Perhaps it works, it certainly will not hurt anything to try. But to accept that it is true just because a lot of people say to do it does not convince me. There is plenty of stuff that people swear you must do that if you've even just skimmed an Agronomy textbook you would know it is not true.
you all act like this is something new. This method has been talked about at least as long as I have been in the online growing world and my Dad knew about it in the 70's. It is documented only partially because only the home connoisseur even worries about it... commercial growers are all about speed and production... 3 days in the dark is just a waste of time and space for them.
So tell me, in this just now becoming legal to grow area of science... who out there has had time yet to publish a peer reviewed study on this, of course following proper scientific research standards? No one has, and it is ridiculous to think that there would be. Give us 10 years of legality, and this sort of data will start becoming available, but until then...
All you have to go by is what is being talked about and documented in grow journals on these online forums... the true bleeding edge of this hobby.
 
Its all about soil quality. Eventually the round up ready soil wont be soil. Very few farmers use that stuff where we are. The corn is used for feed to grow animals humans eat not for fuel for cars. Which is completely wrong in my opinion.

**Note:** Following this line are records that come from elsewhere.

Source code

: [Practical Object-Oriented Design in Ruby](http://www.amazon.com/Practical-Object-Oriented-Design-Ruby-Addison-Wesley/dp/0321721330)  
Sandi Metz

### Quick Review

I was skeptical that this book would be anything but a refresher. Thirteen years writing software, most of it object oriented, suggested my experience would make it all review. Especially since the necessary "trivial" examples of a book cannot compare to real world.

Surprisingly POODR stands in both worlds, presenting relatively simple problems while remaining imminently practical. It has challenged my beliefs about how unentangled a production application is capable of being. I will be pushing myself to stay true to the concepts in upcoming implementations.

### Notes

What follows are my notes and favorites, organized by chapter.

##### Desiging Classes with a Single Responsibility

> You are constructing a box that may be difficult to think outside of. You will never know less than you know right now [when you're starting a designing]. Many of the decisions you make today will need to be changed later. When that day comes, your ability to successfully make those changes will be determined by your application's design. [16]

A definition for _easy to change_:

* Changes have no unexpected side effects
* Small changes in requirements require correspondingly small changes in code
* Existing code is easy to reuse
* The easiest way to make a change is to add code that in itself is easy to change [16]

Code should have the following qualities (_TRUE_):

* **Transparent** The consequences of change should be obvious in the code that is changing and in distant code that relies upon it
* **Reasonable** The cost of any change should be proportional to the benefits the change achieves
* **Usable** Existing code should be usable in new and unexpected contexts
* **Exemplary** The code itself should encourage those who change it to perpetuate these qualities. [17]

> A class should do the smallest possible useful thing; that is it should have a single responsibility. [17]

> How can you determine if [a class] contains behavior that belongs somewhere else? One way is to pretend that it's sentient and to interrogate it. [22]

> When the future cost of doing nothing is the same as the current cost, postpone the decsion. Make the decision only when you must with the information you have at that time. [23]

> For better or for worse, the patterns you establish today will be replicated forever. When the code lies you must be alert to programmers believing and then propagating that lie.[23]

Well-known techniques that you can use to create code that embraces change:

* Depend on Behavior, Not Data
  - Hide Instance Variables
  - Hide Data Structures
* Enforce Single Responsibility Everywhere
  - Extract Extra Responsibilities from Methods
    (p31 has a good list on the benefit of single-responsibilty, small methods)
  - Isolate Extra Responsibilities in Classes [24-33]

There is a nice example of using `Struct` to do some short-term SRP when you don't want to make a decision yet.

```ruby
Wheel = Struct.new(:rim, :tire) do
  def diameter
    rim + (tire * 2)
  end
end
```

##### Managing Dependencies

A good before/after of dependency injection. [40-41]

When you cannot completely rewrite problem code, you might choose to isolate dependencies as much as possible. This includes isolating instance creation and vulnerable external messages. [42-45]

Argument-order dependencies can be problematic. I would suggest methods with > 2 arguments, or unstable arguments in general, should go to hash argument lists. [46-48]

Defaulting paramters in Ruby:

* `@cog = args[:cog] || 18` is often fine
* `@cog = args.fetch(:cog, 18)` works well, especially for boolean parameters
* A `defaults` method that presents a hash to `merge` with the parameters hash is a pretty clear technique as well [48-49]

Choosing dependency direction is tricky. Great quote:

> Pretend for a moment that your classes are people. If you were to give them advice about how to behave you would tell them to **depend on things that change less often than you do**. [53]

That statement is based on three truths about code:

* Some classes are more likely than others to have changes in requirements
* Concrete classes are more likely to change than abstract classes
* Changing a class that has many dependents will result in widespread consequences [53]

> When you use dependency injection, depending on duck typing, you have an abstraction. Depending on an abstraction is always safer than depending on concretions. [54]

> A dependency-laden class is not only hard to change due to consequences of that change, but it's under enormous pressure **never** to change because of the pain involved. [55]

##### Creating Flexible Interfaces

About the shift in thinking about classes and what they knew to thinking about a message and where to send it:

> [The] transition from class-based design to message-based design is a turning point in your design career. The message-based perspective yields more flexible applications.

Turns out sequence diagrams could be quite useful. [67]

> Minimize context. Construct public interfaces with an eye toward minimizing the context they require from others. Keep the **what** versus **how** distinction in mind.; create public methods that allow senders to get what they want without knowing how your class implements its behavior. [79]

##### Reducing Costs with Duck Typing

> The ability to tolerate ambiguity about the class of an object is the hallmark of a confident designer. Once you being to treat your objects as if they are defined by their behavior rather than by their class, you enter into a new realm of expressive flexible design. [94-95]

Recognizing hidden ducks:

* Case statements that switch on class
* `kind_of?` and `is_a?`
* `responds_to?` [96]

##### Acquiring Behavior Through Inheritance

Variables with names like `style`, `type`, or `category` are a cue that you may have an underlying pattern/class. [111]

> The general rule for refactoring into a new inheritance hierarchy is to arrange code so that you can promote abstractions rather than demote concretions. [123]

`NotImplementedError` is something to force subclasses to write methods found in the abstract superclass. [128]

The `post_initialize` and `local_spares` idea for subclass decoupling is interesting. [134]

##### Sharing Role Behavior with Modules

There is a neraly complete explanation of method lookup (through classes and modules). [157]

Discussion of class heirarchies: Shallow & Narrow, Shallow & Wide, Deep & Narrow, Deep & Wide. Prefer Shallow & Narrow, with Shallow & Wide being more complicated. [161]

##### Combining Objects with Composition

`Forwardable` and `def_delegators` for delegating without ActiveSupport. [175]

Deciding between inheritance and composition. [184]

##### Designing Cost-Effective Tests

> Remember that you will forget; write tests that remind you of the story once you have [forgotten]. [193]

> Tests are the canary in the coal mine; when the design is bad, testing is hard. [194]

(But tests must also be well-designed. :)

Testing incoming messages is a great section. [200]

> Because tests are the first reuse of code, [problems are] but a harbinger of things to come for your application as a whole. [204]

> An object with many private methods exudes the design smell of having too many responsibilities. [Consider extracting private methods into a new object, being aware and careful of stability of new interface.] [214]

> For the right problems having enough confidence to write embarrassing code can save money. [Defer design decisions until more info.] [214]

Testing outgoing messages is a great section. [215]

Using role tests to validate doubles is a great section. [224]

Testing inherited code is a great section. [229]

Careful for the corporations they want your land.
Cows don't use starch when they eat corn they just crap it out. What was wasted is now used to make fuel. Afterward, the cows eat feed that is better quality than the corn was previously. Ethanol is a net energy gain, not loss, like the critics claim.
 
Well I hear what you are saying. We should be feeding people with food grown in soil not feeding cars. We have the tech to use solar as a fuel source that can replace the corn we grow for fuel and use that corn to feed people. Chickens like corn too - we eat chicken and pork and there's a list.

The farmers here use the corn for cattle to "finish" them before harvest. Yes the eat mainly grass in the form of alfalfa. Also non-gmo here anyways.

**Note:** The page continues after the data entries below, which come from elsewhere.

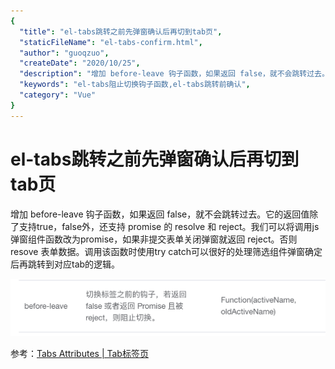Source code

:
 ```yaml
---
{
  "title": "el-tabs跳转之前先弹窗确认后再切到tab页",
  "staticFileName": "el-tabs-confirm.html",
  "author": "guoqzuo",
  "createDate": "2020/10/25",
  "description": "增加 before-leave 钩子函数，如果返回 false，就不会跳转过去。它的返回值除了支持true，false外，还支持 promise 的 resolve 和 reject。我们可以将调用js弹窗组件函数改为promise，如果非提交表单关闭弹窗就返回 reject。否则 resove 表单数据。调用该函数时使用try catch可以很好的处理筛选组件弹窗确定后再跳转到对应tab的逻辑。",
  "keywords": "el-tabs阻止切换钩子函数,el-tabs跳转前确认",
  "category": "Vue"
}
---
```

# el-tabs跳转之前先弹窗确认后再切到tab页

增加 before-leave 钩子函数，如果返回 false，就不会跳转过去。它的返回值除了支持true，false外，还支持 promise 的 resolve 和 reject。我们可以将调用js弹窗组件函数改为promise，如果非提交表单关闭弹窗就返回 reject。否则 resove 表单数据。调用该函数时使用try catch可以很好的处理筛选组件弹窗确定后再跳转到对应tab的逻辑。

![before-leave.png](../../../images/blog/vue/before-leave.png)

参考：[Tabs Attributes | Tab标签页](https://element.eleme.cn/#/zh-CN/component/tabs)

We have learned that no-till farming is better for the soil long term.

A lot of farmers will actually grow cover crops in the corn fields and rotate every year.
Thats how we can grow cannabis too!
 
you all act like this is something new. This method has been talked about at least as long as I have been in the online growing world and my Dad knew about it in the 70's. It is documented only partially because only the home connoisseur even worries about it... commercial growers are all about speed and production... 3 days in the dark is just a waste of time and space for them.
So tell me, in this just now becoming legal to grow area of science... who out there has had time yet to publish a peer reviewed study on this, of course following proper scientific research standards? No one has, and it is ridiculous to think that there would be. Give us 10 years of legality, and this sort of data will start becoming available, but until then...
All you have to go by is what is being talked about and documented in grow journals on these online forums... the true bleeding edge of this hobby.
That is your belief and I'm not going to argue with you.
I've actually studied agronomy, so actual science that I can rely on is kind of important to me and to tell you the truth I do not have the time nor the patience to do something when the claimed science behind it, is not very good to be kind.
We are speaking of a claim that rose from a single almost unknown group that the internet grabbed hold of as if it was an accepted fact.
 
Tried darkness 3 times, once for 48h and another for 5 days as I forgot about them :laugh: no noticeable increase in and I ran Northern Lights so it's a great resin producer, may work for some but not everyone I wouldn't bother doing it again unless I was busy and didn't want to use extra light hours.